**What to do:** Entries follow. Give back exactly the lines starting at the one containing "Если на вашем" and ending at the one containing "## 3.2. 글 상세 보기 구현", and no other lines.
-- Data follows --
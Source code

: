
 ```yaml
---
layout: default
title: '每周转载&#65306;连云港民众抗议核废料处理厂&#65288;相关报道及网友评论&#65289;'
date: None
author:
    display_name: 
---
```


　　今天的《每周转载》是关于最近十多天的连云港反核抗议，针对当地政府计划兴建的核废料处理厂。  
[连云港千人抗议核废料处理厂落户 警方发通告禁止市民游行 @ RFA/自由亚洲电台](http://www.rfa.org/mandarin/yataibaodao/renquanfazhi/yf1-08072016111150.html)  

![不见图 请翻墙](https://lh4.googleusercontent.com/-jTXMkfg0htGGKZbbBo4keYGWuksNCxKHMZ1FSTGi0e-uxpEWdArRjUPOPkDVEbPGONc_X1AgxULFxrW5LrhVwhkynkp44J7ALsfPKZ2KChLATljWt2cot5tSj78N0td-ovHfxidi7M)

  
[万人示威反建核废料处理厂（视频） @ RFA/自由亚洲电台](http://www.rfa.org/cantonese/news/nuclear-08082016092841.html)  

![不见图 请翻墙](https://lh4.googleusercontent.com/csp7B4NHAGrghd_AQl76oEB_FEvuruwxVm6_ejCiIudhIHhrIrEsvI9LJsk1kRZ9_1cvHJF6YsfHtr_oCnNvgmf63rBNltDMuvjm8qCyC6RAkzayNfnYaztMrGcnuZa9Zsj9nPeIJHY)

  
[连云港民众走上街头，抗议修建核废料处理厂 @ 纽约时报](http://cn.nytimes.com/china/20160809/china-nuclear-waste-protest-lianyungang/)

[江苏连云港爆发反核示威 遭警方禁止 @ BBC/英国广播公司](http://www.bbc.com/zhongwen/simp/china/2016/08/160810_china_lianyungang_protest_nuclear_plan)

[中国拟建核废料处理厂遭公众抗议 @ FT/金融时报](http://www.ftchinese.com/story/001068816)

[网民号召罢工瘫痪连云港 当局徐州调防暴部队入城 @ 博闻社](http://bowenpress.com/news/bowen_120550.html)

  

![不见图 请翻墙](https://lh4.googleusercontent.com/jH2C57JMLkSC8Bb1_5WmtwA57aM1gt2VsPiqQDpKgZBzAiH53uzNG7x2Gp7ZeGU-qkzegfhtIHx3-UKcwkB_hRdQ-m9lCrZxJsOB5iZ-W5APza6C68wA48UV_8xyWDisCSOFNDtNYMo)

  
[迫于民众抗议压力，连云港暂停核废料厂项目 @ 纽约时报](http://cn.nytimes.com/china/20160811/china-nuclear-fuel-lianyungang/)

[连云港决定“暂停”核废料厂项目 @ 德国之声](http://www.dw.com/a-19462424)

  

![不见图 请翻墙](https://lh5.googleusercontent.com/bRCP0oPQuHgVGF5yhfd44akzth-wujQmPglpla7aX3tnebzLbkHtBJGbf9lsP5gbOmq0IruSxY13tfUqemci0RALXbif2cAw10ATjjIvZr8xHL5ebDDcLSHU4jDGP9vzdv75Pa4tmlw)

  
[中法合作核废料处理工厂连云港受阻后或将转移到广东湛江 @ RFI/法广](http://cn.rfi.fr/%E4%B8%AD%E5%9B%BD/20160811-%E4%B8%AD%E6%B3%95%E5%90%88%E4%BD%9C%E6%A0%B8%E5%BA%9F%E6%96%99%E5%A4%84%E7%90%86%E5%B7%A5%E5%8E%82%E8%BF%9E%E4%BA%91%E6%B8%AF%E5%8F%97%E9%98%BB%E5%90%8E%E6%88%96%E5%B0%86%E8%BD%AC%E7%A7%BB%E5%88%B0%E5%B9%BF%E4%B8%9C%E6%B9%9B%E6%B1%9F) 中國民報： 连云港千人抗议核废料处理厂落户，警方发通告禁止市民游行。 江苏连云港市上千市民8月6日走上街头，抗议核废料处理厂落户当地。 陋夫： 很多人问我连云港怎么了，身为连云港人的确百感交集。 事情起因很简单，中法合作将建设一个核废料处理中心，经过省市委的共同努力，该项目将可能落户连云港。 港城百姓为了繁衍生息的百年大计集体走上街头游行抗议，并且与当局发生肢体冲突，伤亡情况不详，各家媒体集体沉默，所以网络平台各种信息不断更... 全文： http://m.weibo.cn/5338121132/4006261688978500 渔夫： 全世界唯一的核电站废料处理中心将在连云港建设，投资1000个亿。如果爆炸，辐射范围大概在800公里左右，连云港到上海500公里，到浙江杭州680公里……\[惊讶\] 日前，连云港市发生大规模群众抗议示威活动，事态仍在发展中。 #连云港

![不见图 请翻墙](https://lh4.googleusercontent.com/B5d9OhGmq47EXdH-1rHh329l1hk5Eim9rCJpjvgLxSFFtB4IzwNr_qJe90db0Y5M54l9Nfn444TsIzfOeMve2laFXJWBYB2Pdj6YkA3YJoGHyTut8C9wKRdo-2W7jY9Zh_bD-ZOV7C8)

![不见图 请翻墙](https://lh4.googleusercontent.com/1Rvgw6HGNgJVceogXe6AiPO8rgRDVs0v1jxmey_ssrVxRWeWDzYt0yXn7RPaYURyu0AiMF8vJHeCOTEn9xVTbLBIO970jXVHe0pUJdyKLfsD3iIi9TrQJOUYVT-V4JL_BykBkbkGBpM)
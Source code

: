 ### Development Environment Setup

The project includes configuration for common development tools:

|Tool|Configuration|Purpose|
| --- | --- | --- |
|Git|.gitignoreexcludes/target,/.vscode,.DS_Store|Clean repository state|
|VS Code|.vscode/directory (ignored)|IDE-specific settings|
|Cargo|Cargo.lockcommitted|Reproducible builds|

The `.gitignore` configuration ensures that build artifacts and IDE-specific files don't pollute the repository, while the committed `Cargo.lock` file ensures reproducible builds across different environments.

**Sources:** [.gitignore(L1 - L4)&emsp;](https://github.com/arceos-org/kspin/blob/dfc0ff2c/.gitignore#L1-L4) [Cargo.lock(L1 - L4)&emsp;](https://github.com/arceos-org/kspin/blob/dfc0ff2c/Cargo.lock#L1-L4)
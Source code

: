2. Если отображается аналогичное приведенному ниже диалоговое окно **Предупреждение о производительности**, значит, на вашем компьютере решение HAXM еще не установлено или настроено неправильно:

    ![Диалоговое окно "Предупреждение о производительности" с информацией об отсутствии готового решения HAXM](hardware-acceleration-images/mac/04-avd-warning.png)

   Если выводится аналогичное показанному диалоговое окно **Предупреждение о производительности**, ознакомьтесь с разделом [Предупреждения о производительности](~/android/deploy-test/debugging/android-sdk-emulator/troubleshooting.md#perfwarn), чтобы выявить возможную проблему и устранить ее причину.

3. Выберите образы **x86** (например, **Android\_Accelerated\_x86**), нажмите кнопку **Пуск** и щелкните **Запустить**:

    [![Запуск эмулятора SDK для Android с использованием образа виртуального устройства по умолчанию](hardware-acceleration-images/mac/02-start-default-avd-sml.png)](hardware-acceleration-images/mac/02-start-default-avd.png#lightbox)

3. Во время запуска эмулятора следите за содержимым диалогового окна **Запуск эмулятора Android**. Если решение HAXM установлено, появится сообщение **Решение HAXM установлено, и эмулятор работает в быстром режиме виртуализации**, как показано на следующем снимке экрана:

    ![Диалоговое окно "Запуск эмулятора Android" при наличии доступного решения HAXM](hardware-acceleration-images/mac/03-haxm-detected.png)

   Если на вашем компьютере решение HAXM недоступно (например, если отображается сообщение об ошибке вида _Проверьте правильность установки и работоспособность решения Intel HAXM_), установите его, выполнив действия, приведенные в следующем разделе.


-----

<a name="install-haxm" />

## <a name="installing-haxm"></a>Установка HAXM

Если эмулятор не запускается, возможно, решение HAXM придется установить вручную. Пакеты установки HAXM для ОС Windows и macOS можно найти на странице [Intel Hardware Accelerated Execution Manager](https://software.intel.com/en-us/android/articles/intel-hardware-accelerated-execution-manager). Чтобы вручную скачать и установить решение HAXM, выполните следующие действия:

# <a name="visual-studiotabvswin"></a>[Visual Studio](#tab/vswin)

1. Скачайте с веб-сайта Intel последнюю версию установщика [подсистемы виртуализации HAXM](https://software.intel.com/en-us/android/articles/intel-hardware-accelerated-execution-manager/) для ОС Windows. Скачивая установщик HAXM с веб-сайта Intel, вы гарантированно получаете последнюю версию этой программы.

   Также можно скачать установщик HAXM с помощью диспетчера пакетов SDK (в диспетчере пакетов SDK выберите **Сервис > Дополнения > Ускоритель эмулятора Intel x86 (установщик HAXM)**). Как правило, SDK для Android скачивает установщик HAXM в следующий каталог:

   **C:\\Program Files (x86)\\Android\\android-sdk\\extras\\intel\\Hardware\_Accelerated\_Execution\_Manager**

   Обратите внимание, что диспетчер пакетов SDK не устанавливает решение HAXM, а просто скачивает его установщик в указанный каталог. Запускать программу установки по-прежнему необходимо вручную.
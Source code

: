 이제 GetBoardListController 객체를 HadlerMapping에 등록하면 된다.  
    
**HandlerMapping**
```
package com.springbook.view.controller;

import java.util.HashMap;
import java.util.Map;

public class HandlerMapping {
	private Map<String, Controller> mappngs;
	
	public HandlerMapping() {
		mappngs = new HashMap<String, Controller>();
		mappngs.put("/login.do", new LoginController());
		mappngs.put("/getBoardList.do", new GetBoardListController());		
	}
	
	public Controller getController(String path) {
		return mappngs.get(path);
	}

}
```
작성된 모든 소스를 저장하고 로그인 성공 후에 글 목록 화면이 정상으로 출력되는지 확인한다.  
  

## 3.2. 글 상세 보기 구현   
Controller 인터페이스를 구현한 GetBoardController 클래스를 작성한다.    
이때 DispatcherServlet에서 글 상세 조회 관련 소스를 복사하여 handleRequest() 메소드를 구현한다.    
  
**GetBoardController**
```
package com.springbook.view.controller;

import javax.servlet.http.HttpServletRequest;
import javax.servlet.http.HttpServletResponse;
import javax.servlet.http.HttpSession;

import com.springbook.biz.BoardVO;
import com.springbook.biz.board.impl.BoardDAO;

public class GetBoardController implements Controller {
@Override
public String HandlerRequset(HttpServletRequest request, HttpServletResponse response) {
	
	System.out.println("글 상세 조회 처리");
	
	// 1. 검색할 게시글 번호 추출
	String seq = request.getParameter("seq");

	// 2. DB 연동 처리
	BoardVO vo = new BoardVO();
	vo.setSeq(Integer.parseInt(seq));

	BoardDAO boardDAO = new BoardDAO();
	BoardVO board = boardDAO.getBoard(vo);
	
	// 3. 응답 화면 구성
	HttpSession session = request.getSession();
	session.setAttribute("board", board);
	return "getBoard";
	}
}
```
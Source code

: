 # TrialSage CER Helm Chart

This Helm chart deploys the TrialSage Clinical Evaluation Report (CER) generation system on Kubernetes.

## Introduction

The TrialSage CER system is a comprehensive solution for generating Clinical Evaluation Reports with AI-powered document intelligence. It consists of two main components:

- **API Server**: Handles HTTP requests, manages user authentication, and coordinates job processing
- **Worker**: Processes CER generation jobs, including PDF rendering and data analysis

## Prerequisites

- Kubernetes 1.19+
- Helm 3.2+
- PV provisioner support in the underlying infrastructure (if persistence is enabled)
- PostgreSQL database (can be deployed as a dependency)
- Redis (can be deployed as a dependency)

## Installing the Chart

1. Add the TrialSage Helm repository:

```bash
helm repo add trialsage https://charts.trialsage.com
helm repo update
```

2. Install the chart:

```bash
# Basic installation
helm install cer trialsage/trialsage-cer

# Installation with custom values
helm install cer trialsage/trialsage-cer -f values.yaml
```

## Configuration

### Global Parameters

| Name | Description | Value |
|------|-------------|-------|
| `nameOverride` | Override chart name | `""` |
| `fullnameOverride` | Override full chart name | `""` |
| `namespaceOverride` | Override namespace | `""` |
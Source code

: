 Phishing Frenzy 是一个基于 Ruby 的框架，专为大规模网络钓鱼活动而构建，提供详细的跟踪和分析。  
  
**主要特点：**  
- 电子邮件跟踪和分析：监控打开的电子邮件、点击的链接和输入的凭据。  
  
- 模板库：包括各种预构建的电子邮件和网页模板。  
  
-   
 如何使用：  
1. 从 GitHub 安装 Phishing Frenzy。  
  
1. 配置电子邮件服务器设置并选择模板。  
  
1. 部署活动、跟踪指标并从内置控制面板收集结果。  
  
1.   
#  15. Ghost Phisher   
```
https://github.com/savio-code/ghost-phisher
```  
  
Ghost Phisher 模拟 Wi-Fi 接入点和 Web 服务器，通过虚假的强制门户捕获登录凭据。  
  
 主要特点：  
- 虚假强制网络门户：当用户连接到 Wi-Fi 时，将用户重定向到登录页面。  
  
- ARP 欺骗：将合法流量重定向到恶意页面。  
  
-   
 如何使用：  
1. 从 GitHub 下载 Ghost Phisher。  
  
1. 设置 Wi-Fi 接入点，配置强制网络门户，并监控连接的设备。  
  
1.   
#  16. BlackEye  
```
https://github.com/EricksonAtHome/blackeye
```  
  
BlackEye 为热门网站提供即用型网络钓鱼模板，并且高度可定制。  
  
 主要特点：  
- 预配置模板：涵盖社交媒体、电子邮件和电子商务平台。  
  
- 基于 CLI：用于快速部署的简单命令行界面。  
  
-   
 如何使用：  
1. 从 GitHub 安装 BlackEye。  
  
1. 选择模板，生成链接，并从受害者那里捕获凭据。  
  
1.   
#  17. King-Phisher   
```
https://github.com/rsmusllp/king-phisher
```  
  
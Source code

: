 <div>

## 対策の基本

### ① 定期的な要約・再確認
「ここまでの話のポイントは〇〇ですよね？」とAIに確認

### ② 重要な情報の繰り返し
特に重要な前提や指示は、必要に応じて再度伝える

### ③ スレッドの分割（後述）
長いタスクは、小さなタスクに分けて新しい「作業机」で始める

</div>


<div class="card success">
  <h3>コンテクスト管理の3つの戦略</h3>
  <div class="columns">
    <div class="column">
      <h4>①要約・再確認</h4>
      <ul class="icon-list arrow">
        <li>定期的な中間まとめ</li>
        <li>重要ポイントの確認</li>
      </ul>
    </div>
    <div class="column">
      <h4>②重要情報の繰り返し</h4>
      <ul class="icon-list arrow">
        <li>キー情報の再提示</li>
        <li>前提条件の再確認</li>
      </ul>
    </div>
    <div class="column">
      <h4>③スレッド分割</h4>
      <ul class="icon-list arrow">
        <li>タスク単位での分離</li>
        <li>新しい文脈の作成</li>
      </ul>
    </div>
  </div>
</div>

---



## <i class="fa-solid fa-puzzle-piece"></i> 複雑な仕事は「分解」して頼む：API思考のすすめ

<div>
-- Data concluded --
**Task solution:**
   Если на вашем компьютере решение HAXM недоступно (например, если отображается сообщение об ошибке вида _Проверьте правильность установки и работоспособность решения Intel HAXM_), установите его, выполнив действия, приведенные в следующем разделе.


-----

<a name="install-haxm" />

## <a name="installing-haxm"></a>Установка HAXM

Если эмулятор не запускается, возможно, решение HAXM придется установить вручную. Пакеты установки HAXM для ОС Windows и macOS можно найти на странице [Intel Hardware Accelerated Execution Manager](https://software.intel.com/en-us/android/articles/intel-hardware-accelerated-execution-manager). Чтобы вручную скачать и установить решение HAXM, выполните следующие действия:

# <a name="visual-studiotabvswin"></a>[Visual Studio](#tab/vswin)

1. Скачайте с веб-сайта Intel последнюю версию установщика [подсистемы виртуализации HAXM](https://software.intel.com/en-us/android/articles/intel-hardware-accelerated-execution-manager/) для ОС Windows. Скачивая установщик HAXM с веб-сайта Intel, вы гарантированно получаете последнюю версию этой программы.

   Также можно скачать установщик HAXM с помощью диспетчера пакетов SDK (в диспетчере пакетов SDK выберите **Сервис > Дополнения > Ускоритель эмулятора Intel x86 (установщик HAXM)**). Как правило, SDK для Android скачивает установщик HAXM в следующий каталог:

   **C:\\Program Files (x86)\\Android\\android-sdk\\extras\\intel\\Hardware\_Accelerated\_Execution\_Manager**

   Обратите внимание, что диспетчер пакетов SDK не устанавливает решение HAXM, а просто скачивает его установщик в указанный каталог. Запускать программу установки по-прежнему необходимо вручную.
Source code

: 이제 GetBoardListController 객체를 HadlerMapping에 등록하면 된다.  
    
**HandlerMapping**
```
package com.springbook.view.controller;

import java.util.HashMap;
import java.util.Map;

public class HandlerMapping {
	private Map<String, Controller> mappngs;
	
	public HandlerMapping() {
		mappngs = new HashMap<String, Controller>();
		mappngs.put("/login.do", new LoginController());
		mappngs.put("/getBoardList.do", new GetBoardListController());		
	}
	
	public Controller getController(String path) {
		return mappngs.get(path);
	}

}
```
작성된 모든 소스를 저장하고 로그인 성공 후에 글 목록 화면이 정상으로 출력되는지 확인한다.  
  

## 3.2. 글 상세 보기 구현   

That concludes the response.